Purpose
Iododeoxyuridine (IdUrd), a halogenated nucleoside analog, produced clinical responses when administered as a radiosensitizer via continuous intravenous (c.i.v.) infusion over the course of radiation therapy. We conducted a Phase 0 trial of 5-iodo-2-pyrimidinone-2′-deoxyribose (IPdR), an oral prodrug of IdUrd, in patients with advanced malignances to assess whether the oral route was a feasible alternative to c.i.v. infusion prior to embarking on large-scale clinical trials. Plasma concentrations of IPdR, IdUrd, and other metabolites were measured after a single oral dose of IPdR.
Patients and Methods
Eligible patients had advanced refractory malignancies.
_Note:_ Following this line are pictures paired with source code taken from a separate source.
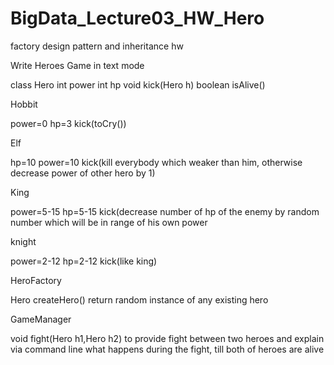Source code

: # BigData_Lecture03_HW_Hero
factory design pattern and inheritance hw


Write Heroes Game in text mode

class Hero
int power
int hp
void kick(Hero h)
boolean isAlive()


Hobbit 

power=0 hp=3 kick(toCry())

Elf

hp=10 power=10 kick(kill everybody which weaker than him, otherwise decrease power of other hero by 1)

King

power=5-15 hp=5-15 kick(decrease number of hp of the enemy by random number which will be in range of his own power

knight 

power=2-12 hp=2-12 kick(like king)

HeroFactory

Hero createHero() return random instance of any existing hero

GameManager

void fight(Hero h1,Hero h2)
to provide fight between two heroes and explain via command line what happens during the fight, till both of
heroes are alive

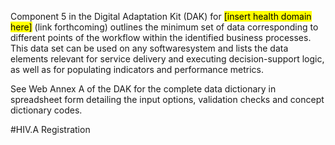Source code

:Component 5 in the Digital Adaptation Kit (DAK) for <mark>[insert health domain here]</mark>
(link forthcoming) outlines the minimum set of data corresponding to different 
points of the workflow within the identified business processes. This data set 
can be used on any softwaresystem and lists the data elements relevant for 
service delivery and executing decision-support logic, as well as for populating 
indicators and performance metrics. 

See Web Annex A of the DAK for the complete data dictionary in
spreadsheet form detailing the input options, validation checks and
concept dictionary codes.


#HIV.A Registration

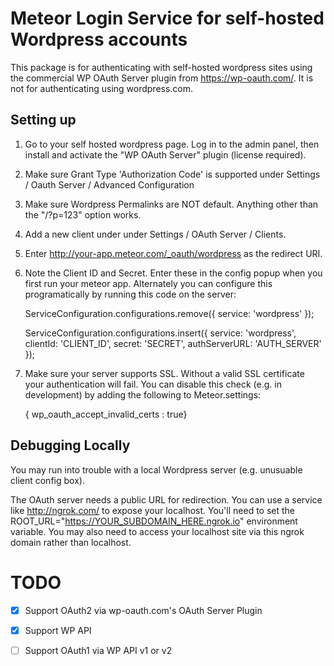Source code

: Meteor Login Service for self-hosted Wordpress accounts
=======================================================

This package is for authenticating with self-hosted wordpress sites using the commercial WP OAuth Server plugin from <a href ="https://wp-oauth.com/" target="_blank">https://wp-oauth.com/</a>. It is not for authenticating using wordpress.com.

Setting up
----------

1. Go to your self hosted wordpress page. Log in to the admin panel, then install and activate the "WP OAuth Server" plugin (license required).

2. Make sure Grant Type 'Authorization Code' is supported under Settings / Oauth Server / Advanced Configuration

3. Make sure Wordpress Permalinks are NOT default. Anything other than the "/?p=123" option works.

3. Add a new client under under Settings / OAuth Server / Clients.
 
4. Enter http://your-app.meteor.com/_oauth/wordpress as the redirect URI.

5. Note the Client ID and Secret. Enter these in the config popup when you first run your meteor app. Alternately you can configure this programatically by running this code on the server:

    ServiceConfiguration.configurations.remove({
     service: 'wordpress'
    });
    
    ServiceConfiguration.configurations.insert({
     service: 'wordpress',
     clientId: 'CLIENT_ID',
     secret: 'SECRET',
     authServerURL: 'AUTH_SERVER'
    });

6. Make sure your server supports SSL. Without a valid SSL certificate your authentication will fail. You can disable this check (e.g. in development) by adding the following to Meteor.settings: 

    { wp_oauth_accept_invalid_certs : true}
    
## Debugging Locally

You may run into trouble with a local Wordpress server (e.g. unusuable client config box).

The OAuth server needs a public URL for redirection. You can use a service like http://ngrok.com/ to expose your localhost. You'll need to set the ROOT_URL="https://YOUR_SUBDOMAIN_HERE.ngrok.io" environment variable. You may also need to access your localhost site via this ngrok domain rather than localhost. 


TODO
====
- [x] Support OAuth2 via wp-oauth.com's OAuth Server Plugin
- [x] Support WP API
- [ ] Support OAuth1 via WP API v1 or v2

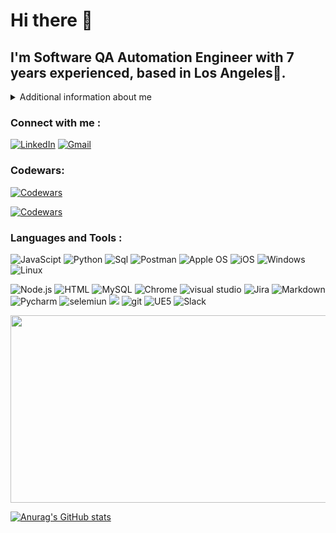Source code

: # Hi there 👋

## I'm Software QA Automation Engineer with 7 years experienced, based in Los Angeles🌇.

<details>
<summary>
Additional information about me
</summary>

* Quality Assurance Professional with more than 7 years in the field, actively seeking a challenging career
opportunity as a Software QA Automation Engineer within the dynamic information technology industry. Eager to
leverage my skills and abilities to drive professional growth while showcasing resourcefulness, innovation, and
adaptability in a challenging environment.

Skills
* Programming languages: Python, JavaScript, Java, HTML5, CSS3, SQL/MySQL, Bash
* Automation Testing Tools: Selenium WebDriver, Selenium IDE, Postman API, BrowserStack, WebdriverIO,
Jasmine, Cucumber
* Source control: Git, GitHub, GitLab, Bitbucket
* Test case management tools: Jira Zephyr, TestLink, TestRail, ALM/Quality Center
* Performance testing tools: GTMetrix, Lighthouse, SpeedLab, JMeter
* Security testing: Mozilla Observatory, Snyk
* Documentation tools: Confluence, MS Office, Google Drive, Swagger
* OS: Windows, MacOS, iOS, Android, Linux
* Other tools: Unreal Engine 5, Blender, Blueprints, Docker, Jenkins, VMware, VirtualBox,
* Cloud Services: AWS (Amazon Web Services)
 
* In my free time, I play Ice Hockey 🏒 and Soccer as well ⚽.	
</details>
   
### Connect with me : 
[![LinkedIn](https://img.shields.io/badge/-LinkedIn-090909?style=for-the-badge&logo=LinkedIn&logoColor=blue)](https://www.linkedin.com/in/n-uladzislau/)
[![Gmail](https://img.shields.io/badge/-Email-090909?style=for-the-badge&logo=Gmail&logoColor=rd)](mailto:uladzislaunovik7@gmail.com)

### Codewars: 
[![Codewars](https://img.shields.io/badge/Codewars-profile-%23FF0000)](https://www.codewars.com/users/novka)

[![Codewars](https://img.shields.io/badge/Codewars-url-%23FF0000)](https://www.codewars.com/users/novka)

### Languages and Tools :
![JavaScipt](https://img.shields.io/badge/-JavaScript-090909?style=for-the-badge&logo=JavaScript&logoColor=yellow)
![Python](https://img.shields.io/badge/-Python-090909?style=for-the-badge&logo=Python&logoColor=blue)
![Sql](https://img.shields.io/badge/-Sql-090909?style=for-the-badge&logo=Sql&logoColor=white)
![Postman](https://img.shields.io/badge/-postman-090909?style=for-the-badge&logo=postman&logoColor=orange)
![Apple OS](https://img.shields.io/badge/mac%20os-000000?style=for-the-badge&logo=apple&logoColor=white)
![iOS](https://img.shields.io/badge/iOS-000000?style=for-the-badge&logo=ios&logoColor=white)
![Windows](https://img.shields.io/badge/Windows_11-090909?style=for-the-badge&logo=windows&logoColor=blue)
![Linux](https://img.shields.io/badge/-Linux-090909?style=for-the-badge&logo=Linux&logoColor=white)

![Node.js](https://img.shields.io/badge/-node.js-090909?style=for-the-badge&logo=node.js&logoColor=Green)
![HTML](https://img.shields.io/badge/-HTML5-090909?style=for-the-badge&logo=HTML5&logoColor=orange)
![MySQL](https://img.shields.io/badge/-Mysql-090909?style=for-the-badge&logo=Mysql&logoColor=orange)
![Chrome](https://img.shields.io/badge/-Chrome_dev-090909?style=for-the-badge&logo=googlechrome&logoColor=darkred)
![visual studio](https://img.shields.io/badge/-Visual_studio-090909?style=for-the-badge&logo=Visualstudio&logoColor=blue)
![Jira](https://img.shields.io/badge/-Jira-090909?style=for-the-badge&logo=jira&logoColor=blue)
![Markdown](https://img.shields.io/badge/-Markdown-090909?style=for-the-badge&logo=Markdown&logoColor=gray)
![Pycharm](https://img.shields.io/badge/-pycharm-090909?style=for-the-badge&logo=pycharm&logoColor=yellow)
![selemiun](https://img.shields.io/badge/-selenium-090909?style=for-the-badge&logo=selenium&logoColor=darkred)
![](https://img.shields.io/badge/-Jira-090909?style=for-the-badge&logo=jira&logoColor=blue)
![git](https://img.shields.io/badge/-git-090909?style=for-the-badge&logo=git&logoColor=blue)
![UE5](https://img.shields.io/badge/-Unreal_engine-090909?style=for-the-badge&logo=unrealengine&logoColor=white)
![Slack](https://img.shields.io/badge/-Slack-090909?style=for-the-badge&logo=slack&logoColor=white)


<img src= https://media.giphy.com/media/ko7twHhomhk8E/giphy.gif width="800" height="300" >



























[![Anurag's GitHub stats](https://github-readme-stats.vercel.app/api?username=N-Uladzislau&theme=gotham&show_icons=true&)](https://github.com/anuraghazra/github-readme-stats)





































<!--
**N-Uladzislau/N-Uladzislau** is a ✨ _special_ ✨ repository because its `README.md` (this file) appears on your GitHub profile.

Here are some ideas to get you started:

- 🔭 I’m currently working on ...
- 🌱 I’m currently learning ...
- 👯 I’m looking to collaborate on ...
- 🤔 I’m looking for help with ...
- 💬 Ask me about ...
- 📫 How to reach me: ...
- 😄 Pronouns: ...
- ⚡ Fun fact: ...
-->
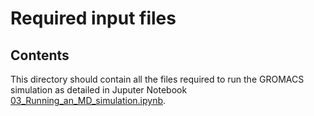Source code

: # Required input files

## Contents

This directory should contain all the files required to run the GROMACS simulation as detailed in Juputer Notebook [03_Running_an_MD_simulation.ipynb](https://github.com/bigginlab/OxCompBio/tree/master/tutorials/MD/03_Running_an_MD_simulation.ipynb).
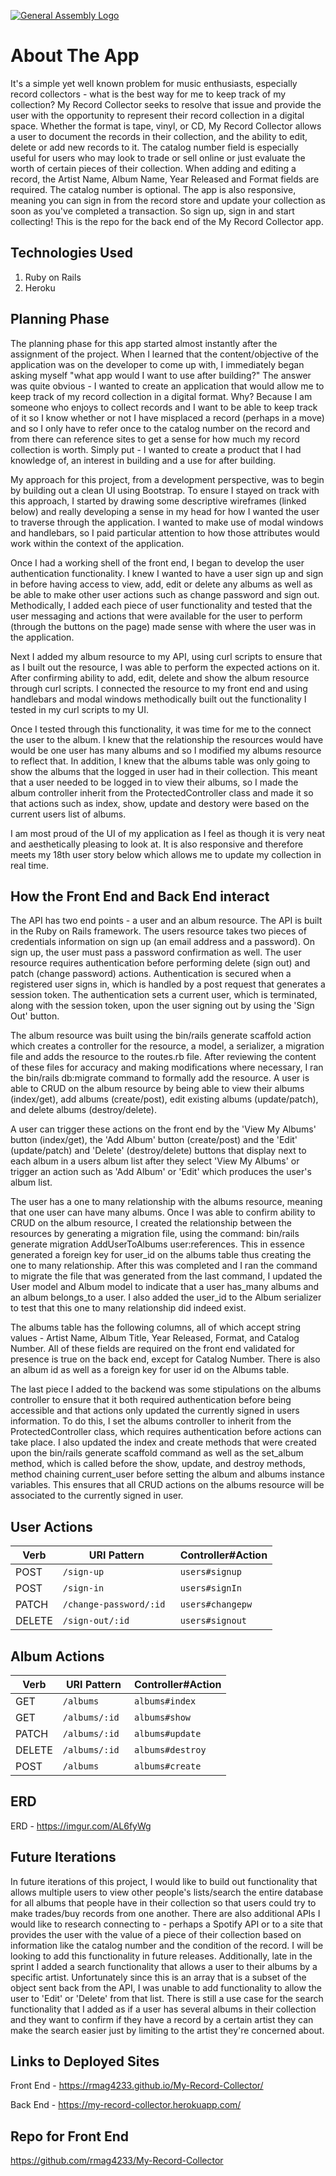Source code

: [![General Assembly Logo](https://camo.githubusercontent.com/1a91b05b8f4d44b5bbfb83abac2b0996d8e26c92/687474703a2f2f692e696d6775722e636f6d2f6b6538555354712e706e67)](https://generalassemb.ly/education/web-development-immersive)

# About The App

It's a simple yet well known problem for music enthusiasts, especially record collectors - what is the best way for me to keep track of my collection? My Record Collector seeks to resolve that issue and provide the user with the opportunity to represent their record collection in a digital space. Whether the format is tape, vinyl, or CD, My Record Collector allows a user to document the records in their collection, and the ability to edit, delete or add new records to it. The catalog number field is especially useful for users who may look to trade or sell online or just evaluate the worth of certain pieces of their collection. When adding and editing a record, the Artist Name, Album Name, Year Released and Format fields are required. The catalog number is optional. The app is also responsive, meaning you can sign in from the record store and update your collection as soon as you've completed a transaction. So sign up, sign in and start collecting! This is the repo for the back end of the My Record Collector app.


## Technologies Used

1. Ruby on Rails
2. Heroku

## Planning Phase

The planning phase for this app started almost instantly after the assignment of the project. When I learned that the content/objective of the application was on the developer to come up with, I immediately began asking myself "what app would I want to use after building?" The answer was quite obvious - I wanted to create an application that would allow me to keep track of my record collection in a digital format. Why? Because I am someone who enjoys to collect records and I want to be able to keep track of it so I know whether or not I have misplaced a record (perhaps in a move) and so I only have to refer once to the catalog number on the record and from there can reference sites to get a sense for how much my record collection is worth. Simply put - I wanted to create a product that I had knowledge of, an interest in building and a use for after building.

My approach for this project, from a development perspective, was to begin by building out a clean UI using Bootstrap. To ensure I stayed on track with this approach, I started by drawing some descriptive wireframes (linked below) and really developing a sense in my head for how I wanted the user to traverse through the application. I wanted to make use of modal windows and handlebars, so I paid particular attention to how those attributes would work within the context of the application.

Once I had a working shell of the front end, I began to develop the user authentication functionality. I knew I wanted to have a user sign up and sign in before having access to view, add, edit or delete any albums as well as be able to make other user actions such as change password and sign out. Methodically, I added each piece of user functionality and tested that the user messaging and actions that were available for the user to perform (through the buttons on the page) made sense with where the user was in the application.

Next I added my album resource to my API, using curl scripts to ensure that as I built out the resource, I was able to perform the expected actions on it. After confirming ability to add, edit, delete and show the album resource through curl scripts. I connected the resource to my front end and using handlebars and modal windows methodically built out the functionality I tested in my curl scripts to my UI.

Once I tested through this functionality, it was time for me to the connect the user to the album. I knew that the relationship the resources would have would be one user has many albums and so I modified my albums resource to reflect that. In addition, I knew that the albums table was only going to show the albums that the logged in user had in their collection. This meant that a user needed to be logged in to view their albums, so I made the album controller inherit from the ProtectedController class and made it so that actions such as index, show, update and destory were based on the current users list of albums.

I am most proud of the UI of my application as I feel as though it is very neat and aesthetically pleasing to look at. It is also responsive and therefore meets my 18th user story below which allows me to update my collection in real time.

## How the Front End and Back End interact

The API has two end points - a user and an album resource. The API is built in the Ruby on Rails framework. The users resource takes two pieces of credentials information on sign up (an email address and a password). On sign up, the user must pass a password confirmation as well. The user resource requires authentication before performing delete (sign out) and patch (change password) actions. Authentication is secured when a registered user signs in, which is handled by a post request that generates a session token. The authentication sets a current user, which is terminated, along with the session token, upon the user signing out by using the 'Sign Out' button.

The album resource was built using the bin/rails generate scaffold action which creates a controller for the resource, a model, a serializer, a migration file and adds the resource to the routes.rb file. After reviewing the content of these files for accuracy and making modifications where necessary, I ran the bin/rails db:migrate command to formally add the resource. A user is able to CRUD on the album resource by being able to view their albums (index/get), add albums (create/post), edit existing albums (update/patch), and delete albums (destroy/delete).

A user can trigger these actions on the front end by the 'View My Albums' button (index/get), the 'Add Album' button (create/post) and the 'Edit' (update/patch) and 'Delete' (destroy/delete) buttons that display next to each album in a users album list after they select 'View My Albums' or trigger an action such as 'Add Album' or 'Edit' which produces the user's album list.

The user has a one to many relationship with the albums resource, meaning that one user can have many albums. Once I was able to confirm ability to CRUD on the album resource, I created the relationship between the resources by generating a migration file, using the command: bin/rails generate migration AddUserToAlbums user:references. This in essence generated a foreign key for user_id on the albums table thus creating the one to many relationship. After this was completed and I ran the command to migrate the file that was generated from the last command, I updated the User model and Album model to indicate that a user has_many albums and an album belongs_to a user. I also added the user_id to the Album serializer to test that this one to many relationship did indeed exist.

The albums table has the following columns, all of which accept string values - Artist Name, Album Title, Year Released, Format, and Catalog Number. All of these fields are required on the front end validated for presence is true on the back end, except for Catalog Number. There is also an album id as well as a foreign key for user id on the Albums table.

The last piece I added to the backend was some stipulations on the albums controller to ensure that it both required authentication before being accessible and that actions only updated the currently signed in users information. To do this, I set the albums controller to inherit from the ProtectedController class, which requires authentication before actions can take place. I also updated the index and create methods that were created upon the bin/rails generate scaffold command as well as the set_album method, which is called before the show, update, and destroy methods, method chaining current_user before setting the album and albums instance variables. This ensures that all CRUD actions on the albums resource will be associated to the currently signed in user.

## User Actions

| Verb   | URI Pattern                   | Controller#Action    |
|--------|-------------------------------|----------------------|
| POST   | `/sign-up`                    |    `users#signup`    |
| POST   | `/sign-in `                   |    `users#signIn`    |
| PATCH  | `/change-password/:id `       |  `users#changepw`    |
| DELETE | `/sign-out/:id `              |   `users#signout`    |

## Album Actions

| Verb   | URI Pattern                   | Controller#Action    |
|--------|-------------------------------|----------------------|
| GET    | `/albums`                     |    `albums#index`    |
| GET    | `/albums/:id `                |    `albums#show`     |
| PATCH  | `/albums/:id `                |  `albums#update`     |
| DELETE | `/albums/:id `                |   `albums#destroy`   |
| POST   | `/albums `                    |   `albums#create`    |

## ERD

ERD -
https://imgur.com/AL6fyWg


## Future Iterations

In future iterations of this project, I would like to build out functionality that allows multiple users to view other people's lists/search the entire database for all albums that people have in their collection so that users could try to make trades/buy records from one another. There are also additional APIs I would like to research connecting to - perhaps a Spotify API or to a site that provides the user with the value of a piece of their collection based on information like the catalog number and the condition of the record. I will be looking to add this functionality in future releases. Additionally, late in the sprint I added a search functionality that allows a user to their albums by a specific artist. Unfortunately since this is an array that is a subset of the object sent back from the API, I was unable to add functionality to allow the user to 'Edit' or 'Delete' from that list. There is still a use case for the search functionality that I added as if a user has several albums in their collection and they want to confirm if they have a record by a certain artist they can make the search easier just by limiting to the artist they're concerned about.

## Links to Deployed Sites

Front End -
https://rmag4233.github.io/My-Record-Collector/

Back End -
https://my-record-collector.herokuapp.com/

## Repo for Front End
https://github.com/rmag4233/My-Record-Collector

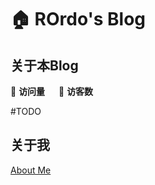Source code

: # 🏠 ROrdo's Blog

## 关于本Blog

👀 **访问量** <span id="busuanzi_value_site_pv"></span> &emsp; 🚶 **访客数** <span id="busuanzi_value_site_uv"></span> 

#TODO

## 关于我

[About Me](https://raw.githubusercontent.com/RogerRordo/RogerRordo/master/README.md ':include :type=markdown')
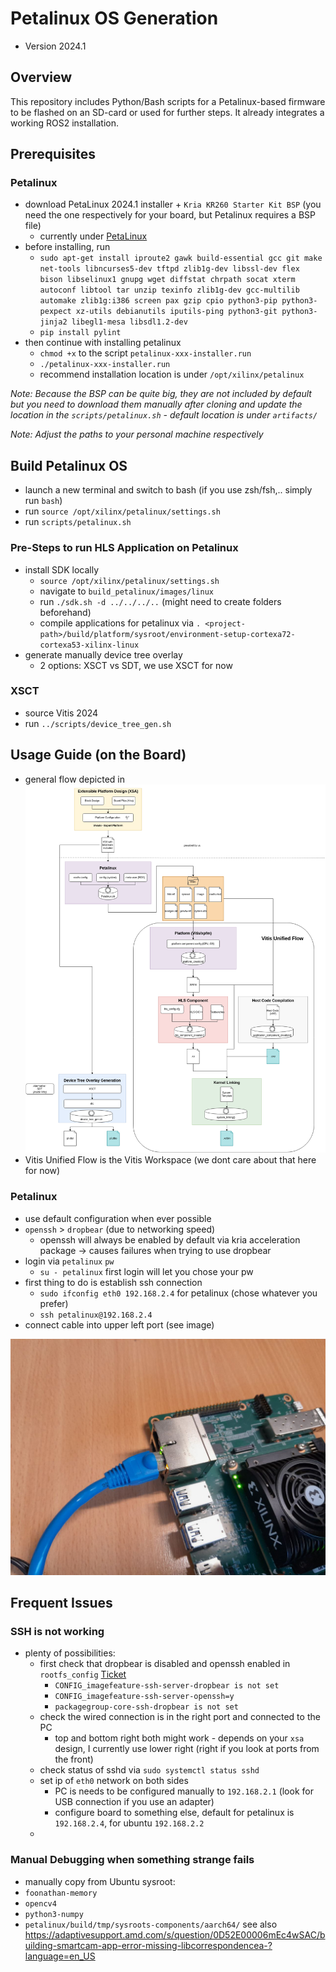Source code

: # Petalinux OS Generation

* Version 2024.1

## Overview

This repository includes Python/Bash scripts for a Petalinux-based firmware to be flashed on an SD-card or used for further steps.
It already integrates a working ROS2 installation.

## Prerequisites

### Petalinux
* download PetaLinux 2024.1 installer + `Kria KR260 Starter Kit BSP` (you need the one respectively for your board, but Petalinux requires a BSP file)
  * currently under [PetaLinux](https://www.xilinx.com/support/download/index.html/content/xilinx/en/downloadNav/embedded-design-tools.html)
* before installing, run 
  * `sudo apt-get install iproute2 gawk build-essential gcc git make net-tools libncurses5-dev tftpd zlib1g-dev libssl-dev flex bison libselinux1 gnupg wget diffstat chrpath socat xterm autoconf libtool tar unzip texinfo zlib1g-dev gcc-multilib automake zlib1g:i386 screen pax gzip cpio python3-pip python3-pexpect xz-utils debianutils iputils-ping python3-git python3-jinja2 libegl1-mesa libsdl1.2-dev`
  * `pip install pylint`
* then continue with installing petalinux
  * `chmod +x` to the script `petalinux-xxx-installer.run`
  * `./petalinux-xxx-installer.run`
  * recommend installation location is under `/opt/xilinx/petalinux`

*Note: Because the BSP can be quite big, they are not included by default but you need to download them manually after cloning and update the location in the `scripts/petalinux.sh` - default location is under `artifacts/`*

*Note: Adjust the paths to your personal machine respectively*

## Build Petalinux OS
* launch a new terminal and switch to bash (if you use zsh/fsh,.. simply run `bash`)
* run `source /opt/xilinx/petalinux/settings.sh` 
* run `scripts/petalinux.sh`

### Pre-Steps to run HLS Application on Petalinux
* install SDK locally
  * `source /opt/xilinx/petalinux/settings.sh`
  * navigate to `build_petalinux/images/linux`
  * run `./sdk.sh -d ../../../..` (might need to create folders beforehand)
  * compile applications for petalinux via `. <project-path>/build/platform/sysroot/environment-setup-cortexa72-cortexa53-xilinx-linux`
* generate manually device tree overlay
  * 2 options: XSCT vs SDT, we use XSCT for now

### XSCT
* source Vitis 2024
* run `../scripts/device_tree_gen.sh`


## Usage Guide (on the Board)

* general flow depicted in ![Figure](FPGA_Robotics_Flow.png)
* Vitis Unified Flow is the Vitis Workspace (we dont care about that here for now)

### Petalinux
* use default configuration when ever possible
* `openssh` > `dropbear` (due to networking speed)
  * openssh will always be enabled by default via kria acceleration package -> causes failures when trying to use dropbear
* login via `petalinux` `pw`
  * `su - petalinux` first login will let you chose your pw
* first thing to do is establish ssh connection
  * `sudo ifconfig eth0 192.168.2.4` for petalinux (chose whatever you prefer)
  * `ssh petalinux@192.168.2.4`
* connect cable into upper left port (see image)

![](Kria_ethernet_connection.jpg)

## Frequent Issues

### SSH is not working
* plenty of possibilities:
  * first check that dropbear is disabled and openssh enabled in `rootfs_config` [Ticket](https://adaptivesupport.amd.com/s/question/0D52E00006sl3paSAA/petalinux-cannot-use-openssh-instead-of-dropbear?language=en_US)
    * `CONFIG_imagefeature-ssh-server-dropbear is not set`
    * `CONFIG_imagefeature-ssh-server-openssh=y`
    * `packagegroup-core-ssh-dropbear is not set` 
  * check the wired connection is in the right port and connected to the PC
    * top and bottom right both might work - depends on your `xsa` design, I currently use lower right (right if you look at ports from the front)
  * check status of sshd via `sudo systemctl status sshd`
  * set ip of `eth0` network on both sides
    * PC is needs to be configured manually to `192.168.2.1` (look for USB connection if you use an adapter)
    * configure board to something else, default for petalinux is `192.168.2.4`, for ubuntu `192.168.2.2`
  * 

### Manual Debugging when something strange fails
* manually copy from Ubuntu sysroot: 
* `foonathan-memory`
* `opencv4`
* `python3-numpy`
* `petalinux/build/tmp/sysroots-components/aarch64/`
see also https://adaptivesupport.amd.com/s/question/0D52E00006mEc4wSAC/building-smartcam-app-error-missing-libcorrespondencea-?language=en_US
A single oral dose of IPdR was administered per patient and patients were followed for 14 days for safety assessments; dose escalations were planned (150, 300, 600, 1200, and 2400 mg) with one patient per dose level (DL) and 6 patients at the highest DL. Blood sampling was performed over a 24-hour period for pharmacokinetic analysis.
Results
There were no drug-related adverse events. Plasma concentrations of IdUrd generally increased as the dose of IPdR escalated from 150 to 2400 mg. All patients at the 2400 mg dose achieved peak IdUrd levels of (mean ± SD) 4.0 μM ± 1.02 μM (25% CV) at 1.67 ± 1.21 hours after IPdR administration.
Conclusions
Adequate plasma levels of IdUrd were obtained to justify proceeding with a Phase I trial of IPdR in combination with radiation. This trial demonstrates the ability of a small, Phase 0 study to provide critical information for decision-making regarding future development of a drug.